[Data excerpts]
= = = =
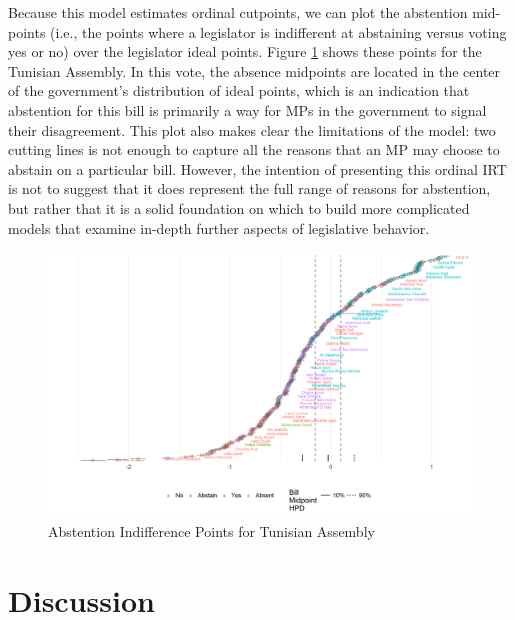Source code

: 	Because this model estimates ordinal cutpoints, we can plot the abstention mid-points (i.e., the points where a legislator is indifferent at abstaining versus voting yes or no) over the legislator ideal points. Figure \ref{tunis_abst} shows these points for the Tunisian Assembly. In this vote, the absence midpoints are located in the center of the government's distribution of ideal points, which is an indication that abstention for this bill is primarily a way for MPs in the government to signal their disagreement. This plot also makes clear the limitations of the model: two cutting lines is not enough to capture all the reasons that an MP may choose to abstain on a particular bill. However, the intention of presenting this ordinal IRT is not to suggest that it does represent the full range of reasons for abstention, but rather that it is a solid foundation on which to build more complicated models that examine in-depth further aspects of legislative behavior.
		\begin{figure}
		\centering
		\caption{Abstention Indifference Points for Tunisian Assembly}\label{tunis_abst}
		\includegraphics[width=\linewidth]{tunisia_abstain}
	\end{figure}
	
	\section*{Discussion}
	
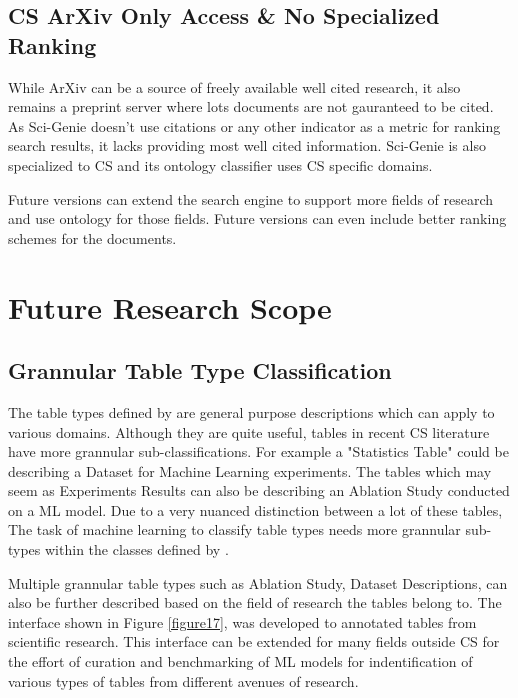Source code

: \subsection{CS ArXiv Only Access \& No Specialized Ranking}
While ArXiv can be a source of freely available well cited research, it also remains a preprint server where lots documents are not gauranteed to be cited. As Sci-Genie doesn't use citations or any other indicator as a metric for ranking search results, it lacks providing most well cited information. Sci-Genie is also specialized to CS and its ontology classifier uses CS specific domains. 

Future versions can extend the search engine to support more fields of research and use ontology for those fields. Future versions can even include better ranking schemes for the documents.  

\section{Future Research Scope}
\label{conclusion:future-scope}
\subsection{Grannular Table Type Classification}
\label{conclusion:future-scope:type-class}

The table types defined by \cite{kim2012scientific} are general purpose descriptions which can apply to various domains. Although they are quite useful, tables in recent CS literature have more grannular sub-classifications. For example a "Statistics Table" could be describing a Dataset for Machine Learning experiments. The tables which may seem as Experiments Results can also be describing an Ablation Study conducted on a ML model. Due to a very nuanced distinction between a lot of these tables, The task of machine learning to classify table types needs more grannular sub-types within the classes defined by \cite{kim2012scientific}. 

Multiple grannular table types such as Ablation Study, Dataset Descriptions, can also be further described based on the field of research the tables belong to. The interface shown in Figure \ref{figure17}, was developed to annotated tables from scientific research. This interface can be extended for many fields outside CS for the effort of curation and benchmarking of ML models for indentification of various types of tables from different avenues of research. 

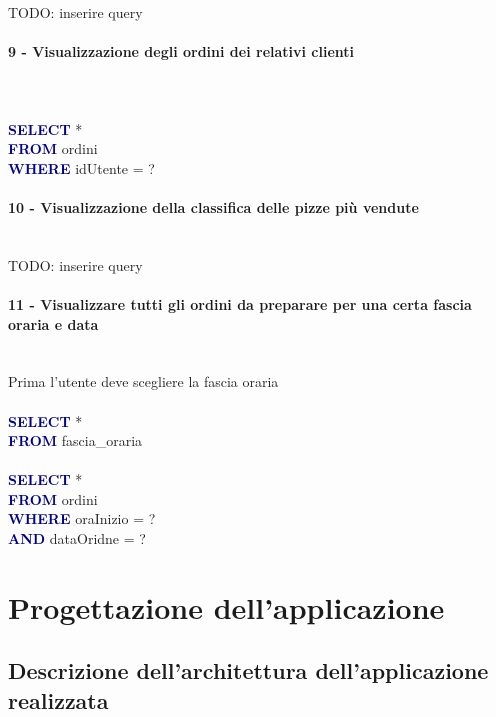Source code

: \documentclass[a4paper,12pt, oneside]{article}
\begin{document}
TODO: inserire query

\paragraph{9 - Visualizzazione degli ordini dei relativi clienti}
\hphantom{A}\\    %
\\
\textcolor{darkBlue}{\textbf{SELECT}} *
\\\textcolor{darkBlue}{\textbf{FROM}} ordini
\\\textcolor{darkBlue}{\textbf{WHERE}} idUtente = ?

\paragraph{10 - Visualizzazione della classifica delle pizze più vendute}
\hphantom{A}\\    %
TODO: inserire query

\paragraph{11 - Visualizzare tutti gli ordini da preparare per una certa fascia oraria e data}
\hphantom{A}\\    %
Prima l'utente deve scegliere la fascia oraria
\\\\
\textcolor{darkBlue}{\textbf{SELECT}} *
\\\textcolor{darkBlue}{\textbf{FROM}} fascia\_oraria
\\\\
\textcolor{darkBlue}{\textbf{SELECT}} *
\\\textcolor{darkBlue}{\textbf{FROM}} ordini
\\\textcolor{darkBlue}{\textbf{WHERE}} oraInizio = ?
\\\textcolor{darkBlue}{\textbf{AND}} dataOridne = ?


\section{Progettazione dell'applicazione}
\subsection{Descrizione dell'architettura dell'applicazione realizzata}
\end{document}
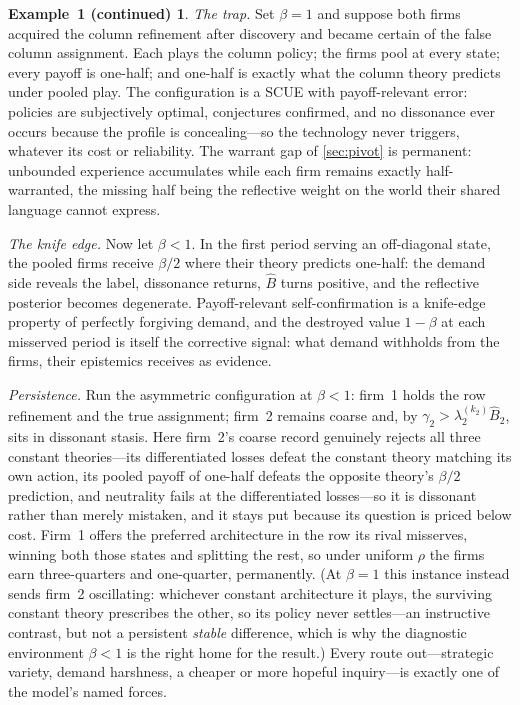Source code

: \documentclass[11pt]{article}
\theoremstyle{definition}
\newtheorem*{excont}{Example~1 (continued)}
\begin{document}
\begin{excont}
\emph{The trap.}
Set $\beta=1$ and suppose both firms acquired the column refinement after discovery and became certain of the false column assignment.
Each plays the column policy; the firms pool at every state; every payoff is one-half; and one-half is exactly what the column theory predicts under pooled play.
The configuration is a SCUE with payoff-relevant error: policies are subjectively optimal, conjectures confirmed, and no dissonance ever occurs because the profile is concealing---so the technology never triggers, whatever its cost or reliability.
The warrant gap of \cref{sec:pivot} is permanent: unbounded experience accumulates while each firm remains exactly half-warranted, the missing half being the reflective weight on the world their shared language cannot express.

\emph{The knife edge.}
Now let $\beta<1$.
In the first period serving an off-diagonal state, the pooled firms receive $\beta/2$ where their theory predicts one-half: the demand side reveals the label, dissonance returns, $\widehat B$ turns positive, and the reflective posterior becomes degenerate.
Payoff-relevant self-confirmation is a knife-edge property of perfectly forgiving demand, and the destroyed value $1-\beta$ at each misserved period is itself the corrective signal: what demand withholds from the firms, their epistemics receives as evidence.

\emph{Persistence.}
Run the asymmetric configuration at $\beta<1$: firm~1 holds the row refinement and the true assignment; firm~2 remains coarse and, by $\gamma_2>\lambda_2^{(k_2)}\widehat B_2$, sits in dissonant stasis.
Here firm~2's coarse record genuinely rejects all three constant theories---its differentiated losses defeat the constant theory matching its own action, its pooled payoff of one-half defeats the opposite theory's $\beta/2$ prediction, and neutrality fails at the differentiated losses---so it is dissonant rather than merely mistaken, and it stays put because its question is priced below cost.
Firm~1 offers the preferred architecture in the row its rival misserves, winning both those states and splitting the rest, so under uniform $\rho$ the firms earn three-quarters and one-quarter, permanently.
(At $\beta=1$ this instance instead sends firm~2 oscillating: whichever constant architecture it plays, the surviving constant theory prescribes the other, so its policy never settles---an instructive contrast, but not a persistent \emph{stable} difference, which is why the diagnostic environment $\beta<1$ is the right home for the result.)
Every route out---strategic variety, demand harshness, a cheaper or more hopeful inquiry---is exactly one of the model's named forces.
\end{excont}
\end{document}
= = = =
Task goal> Lines with "firms" in the records above: copy every one of them.

Answer to this problem>
Set $\beta=1$ and suppose both firms acquired the column refinement after discovery and became certain of the false column assignment.
Each plays the column policy; the firms pool at every state; every payoff is one-half; and one-half is exactly what the column theory predicts under pooled play.
In the first period serving an off-diagonal state, the pooled firms receive $\beta/2$ where their theory predicts one-half: the demand side reveals the label, dissonance returns, $\widehat B$ turns positive, and the reflective posterior becomes degenerate.
Payoff-relevant self-confirmation is a knife-edge property of perfectly forgiving demand, and the destroyed value $1-\beta$ at each misserved period is itself the corrective signal: what demand withholds from the firms, their epistemics receives as evidence.
Firm~1 offers the preferred architecture in the row its rival misserves, winning both those states and splitting the rest, so under uniform $\rho$ the firms earn three-quarters and one-quarter, permanently.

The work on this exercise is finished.